Jerzy Naumann: Nie krytykowałbym zbytnio dowolności w wykładaniu litery prawa. Bez niej prawnicy na całym świecie nie mieliby z czego żyć. Zgodzę się natomiast z oceną sytuacji w naszym kraju, bo tu dowolność wykładni graniczy czasem z prawniczą anarchią lub nihilizmem. Skąd się to bierze? Wydaje się, że podstawową bolączką jest jakość stanowionego prawa. Ciągle się pogarsza. Winę za taki stan rzeczy ponoszą resortowe, rządowe oraz parlamentarne służby legislacyjne oraz parlamentarzyści skłonni do pisania prawa na poczekaniu. Nie ma ani szacunku do prawa, ani odpowiedzialności za poczynania legislacyjne. Zwróćmy choćby uwagę, ile przepisów okazało się niekonstytucyjnych, oraz na to, co się potem dzieje z orzeczeniami TK. Sejm je po prostu ignoruje. Przy takim bałaganie legislacyjnym i lekceważeniu prawa przez samych prawodawców pojawiają się najrozmaitsze możliwości interpretacyjne, z których po prostu korzystają ci, którzy prawo stosują w praktyce.
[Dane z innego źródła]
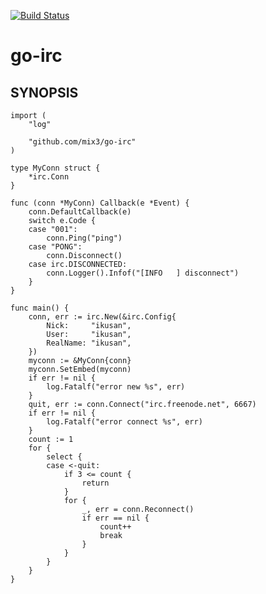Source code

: [![Build Status](https://drone.io/github.com/mix3/go-irc/status.png)](https://drone.io/github.com/mix3/go-irc/latest)

# go-irc

## SYNOPSIS

```
import (
	"log"

	"github.com/mix3/go-irc"
)

type MyConn struct {
	*irc.Conn
}

func (conn *MyConn) Callback(e *Event) {
	conn.DefaultCallback(e)
	switch e.Code {
	case "001":
		conn.Ping("ping")
	case "PONG":
		conn.Disconnect()
	case irc.DISCONNECTED:
		conn.Logger().Infof("[INFO   ] disconnect")
	}
}

func main() {
	conn, err := irc.New(&irc.Config{
		Nick:     "ikusan",
		User:     "ikusan",
		RealName: "ikusan",
	})
	myconn := &MyConn{conn}
	myconn.SetEmbed(myconn)
	if err != nil {
		log.Fatalf("error new %s", err)
	}
	quit, err := conn.Connect("irc.freenode.net", 6667)
	if err != nil {
		log.Fatalf("error connect %s", err)
	}
	count := 1
	for {
		select {
		case <-quit:
			if 3 <= count {
				return
			}
			for {
				_, err = conn.Reconnect()
				if err == nil {
					count++
					break
				}
			}
		}
	}
}
```
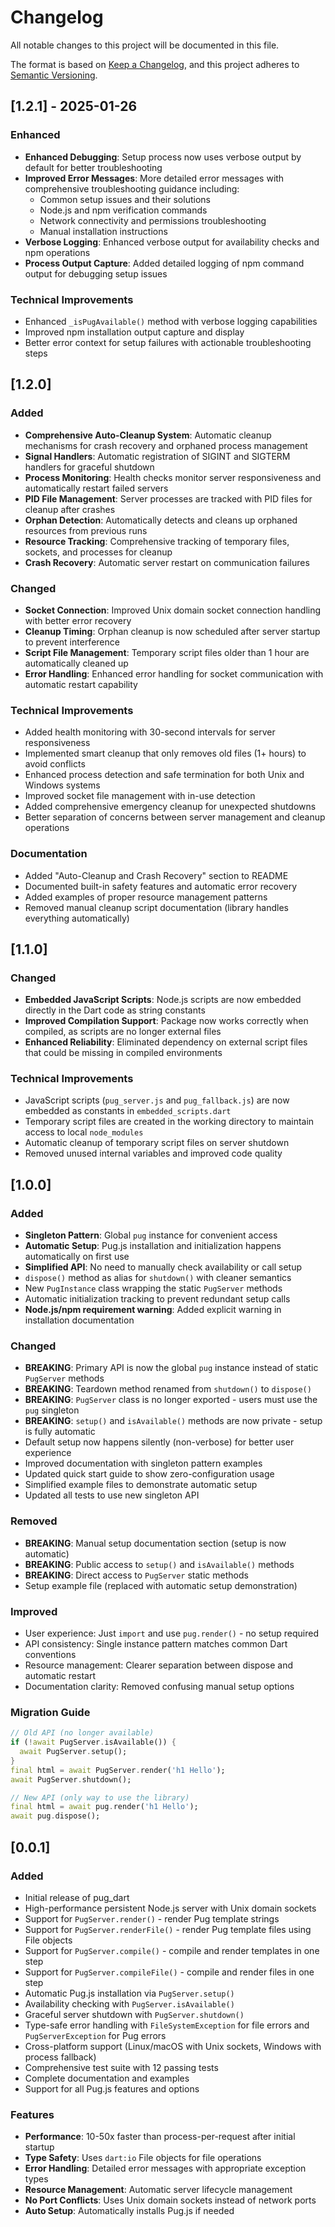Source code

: # Changelog

All notable changes to this project will be documented in this file.

The format is based on [Keep a Changelog](https://keepachangelog.com/en/1.0.0/),
and this project adheres to [Semantic Versioning](https://semver.org/spec/v2.0.0.html).

## [1.2.1] - 2025-01-26

### Enhanced
- **Enhanced Debugging**: Setup process now uses verbose output by default for better troubleshooting
- **Improved Error Messages**: More detailed error messages with comprehensive troubleshooting guidance including:
  - Common setup issues and their solutions
  - Node.js and npm verification commands
  - Network connectivity and permissions troubleshooting
  - Manual installation instructions
- **Verbose Logging**: Enhanced verbose output for availability checks and npm operations
- **Process Output Capture**: Added detailed logging of npm command output for debugging setup issues

### Technical Improvements
- Enhanced `_isPugAvailable()` method with verbose logging capabilities
- Improved npm installation output capture and display
- Better error context for setup failures with actionable troubleshooting steps

## [1.2.0]

### Added
- **Comprehensive Auto-Cleanup System**: Automatic cleanup mechanisms for crash recovery and orphaned process management
- **Signal Handlers**: Automatic registration of SIGINT and SIGTERM handlers for graceful shutdown
- **Process Monitoring**: Health checks monitor server responsiveness and automatically restart failed servers
- **PID File Management**: Server processes are tracked with PID files for cleanup after crashes
- **Orphan Detection**: Automatically detects and cleans up orphaned resources from previous runs
- **Resource Tracking**: Comprehensive tracking of temporary files, sockets, and processes for cleanup
- **Crash Recovery**: Automatic server restart on communication failures

### Changed
- **Socket Connection**: Improved Unix domain socket connection handling with better error recovery
- **Cleanup Timing**: Orphan cleanup is now scheduled after server startup to prevent interference
- **Script File Management**: Temporary script files older than 1 hour are automatically cleaned up
- **Error Handling**: Enhanced error handling for socket communication with automatic restart capability

### Technical Improvements
- Added health monitoring with 30-second intervals for server responsiveness
- Implemented smart cleanup that only removes old files (1+ hours) to avoid conflicts
- Enhanced process detection and safe termination for both Unix and Windows systems
- Improved socket file management with in-use detection
- Added comprehensive emergency cleanup for unexpected shutdowns
- Better separation of concerns between server management and cleanup operations

### Documentation
- Added "Auto-Cleanup and Crash Recovery" section to README
- Documented built-in safety features and automatic error recovery
- Added examples of proper resource management patterns
- Removed manual cleanup script documentation (library handles everything automatically)

## [1.1.0]

### Changed
- **Embedded JavaScript Scripts**: Node.js scripts are now embedded directly in the Dart code as string constants
- **Improved Compilation Support**: Package now works correctly when compiled, as scripts are no longer external files
- **Enhanced Reliability**: Eliminated dependency on external script files that could be missing in compiled environments

### Technical Improvements
- JavaScript scripts (`pug_server.js` and `pug_fallback.js`) are now embedded as constants in `embedded_scripts.dart`
- Temporary script files are created in the working directory to maintain access to local `node_modules`
- Automatic cleanup of temporary script files on server shutdown
- Removed unused internal variables and improved code quality

## [1.0.0]

### Added
- **Singleton Pattern**: Global `pug` instance for convenient access
- **Automatic Setup**: Pug.js installation and initialization happens automatically on first use
- **Simplified API**: No need to manually check availability or call setup
- `dispose()` method as alias for `shutdown()` with cleaner semantics
- New `PugInstance` class wrapping the static `PugServer` methods
- Automatic initialization tracking to prevent redundant setup calls
- **Node.js/npm requirement warning**: Added explicit warning in installation documentation

### Changed
- **BREAKING**: Primary API is now the global `pug` instance instead of static `PugServer` methods
- **BREAKING**: Teardown method renamed from `shutdown()` to `dispose()` 
- **BREAKING**: `PugServer` class is no longer exported - users must use the `pug` singleton
- **BREAKING**: `setup()` and `isAvailable()` methods are now private - setup is fully automatic
- Default setup now happens silently (non-verbose) for better user experience
- Improved documentation with singleton pattern examples
- Updated quick start guide to show zero-configuration usage
- Simplified example files to demonstrate automatic setup
- Updated all tests to use new singleton API

### Removed
- **BREAKING**: Manual setup documentation section (setup is now automatic)
- **BREAKING**: Public access to `setup()` and `isAvailable()` methods
- **BREAKING**: Direct access to `PugServer` static methods
- Setup example file (replaced with automatic setup demonstration)

### Improved
- User experience: Just `import` and use `pug.render()` - no setup required
- API consistency: Single instance pattern matches common Dart conventions
- Resource management: Clearer separation between dispose and automatic restart
- Documentation clarity: Removed confusing manual setup options

### Migration Guide
```dart
// Old API (no longer available)
if (!await PugServer.isAvailable()) {
  await PugServer.setup();
}
final html = await PugServer.render('h1 Hello');
await PugServer.shutdown();

// New API (only way to use the library)
final html = await pug.render('h1 Hello');
await pug.dispose();
```

## [0.0.1]

### Added
- Initial release of pug_dart
- High-performance persistent Node.js server with Unix domain sockets
- Support for `PugServer.render()` - render Pug template strings
- Support for `PugServer.renderFile()` - render Pug template files using File objects
- Support for `PugServer.compile()` - compile and render templates in one step
- Support for `PugServer.compileFile()` - compile and render files in one step
- Automatic Pug.js installation via `PugServer.setup()`
- Availability checking with `PugServer.isAvailable()`
- Graceful server shutdown with `PugServer.shutdown()`
- Type-safe error handling with `FileSystemException` for file errors and `PugServerException` for Pug errors
- Cross-platform support (Linux/macOS with Unix sockets, Windows with process fallback)
- Comprehensive test suite with 12 passing tests
- Complete documentation and examples
- Support for all Pug.js features and options

### Features
- **Performance**: 10-50x faster than process-per-request after initial startup
- **Type Safety**: Uses `dart:io` File objects for file operations
- **Error Handling**: Detailed error messages with appropriate exception types
- **Resource Management**: Automatic server lifecycle management
- **No Port Conflicts**: Uses Unix domain sockets instead of network ports
- **Auto Setup**: Automatically installs Pug.js if needed 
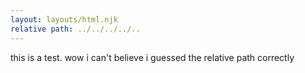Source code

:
 ```yaml
---
layout: layouts/html.njk
relative path: ../../../../..
---
```

this is a test. wow i can't believe i guessed the relative path correctly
Ale Trybunał też nieraz przesadza, gdy np. uznaje w sprawie ustawy lustracyjnej, że dziennikarze mediów prywatnych nie pełnią funkcji publicznych i wyłącza ich spod lustracji. Nie mówiąc już o czymś takim jak konferencja prasowa prezesa Trybunału wyjaśniającego zawiłości prawne tuż przed północą.
W żadnym z orzeczeń Trybunału nie doszukuję się szczególnej przesady. Co do tej konkretnej sprawy – musielibyśmy przeprowadzić egzegezę przesłanek, którymi Trybunał uzasadnił swój pogląd. Osobiście uważam, że to rozstrzygnięcie wyraża poszanowanie dla najważniejszych zasad konstytucyjnych i praw jednostki. Jeśli chodzi o konferencję prasową o północy po wyroku, to usprawiedliwiają ją szczególne okoliczności. Pierwsza to waga sprawy i jej zasięg. Nie należy też zapominać o niesłychanej presji politycznej na Trybunał. On też zatem walczył o swoją niezawisłość i niezależność. Chylę czoło, że żadna pora nie okazała się w tak ważkiej sprawie zbyt późna i zamiast leżeć pod ciepłą kołderką, walczono o najważniejsze demokratyczne wartości.
Wróćmy do wykuwania prawa. Może brakuje sprawnych narzędzi, by rozbieżne stanowiska prawne szybko weryfikować? To znaczy szybkich sądów?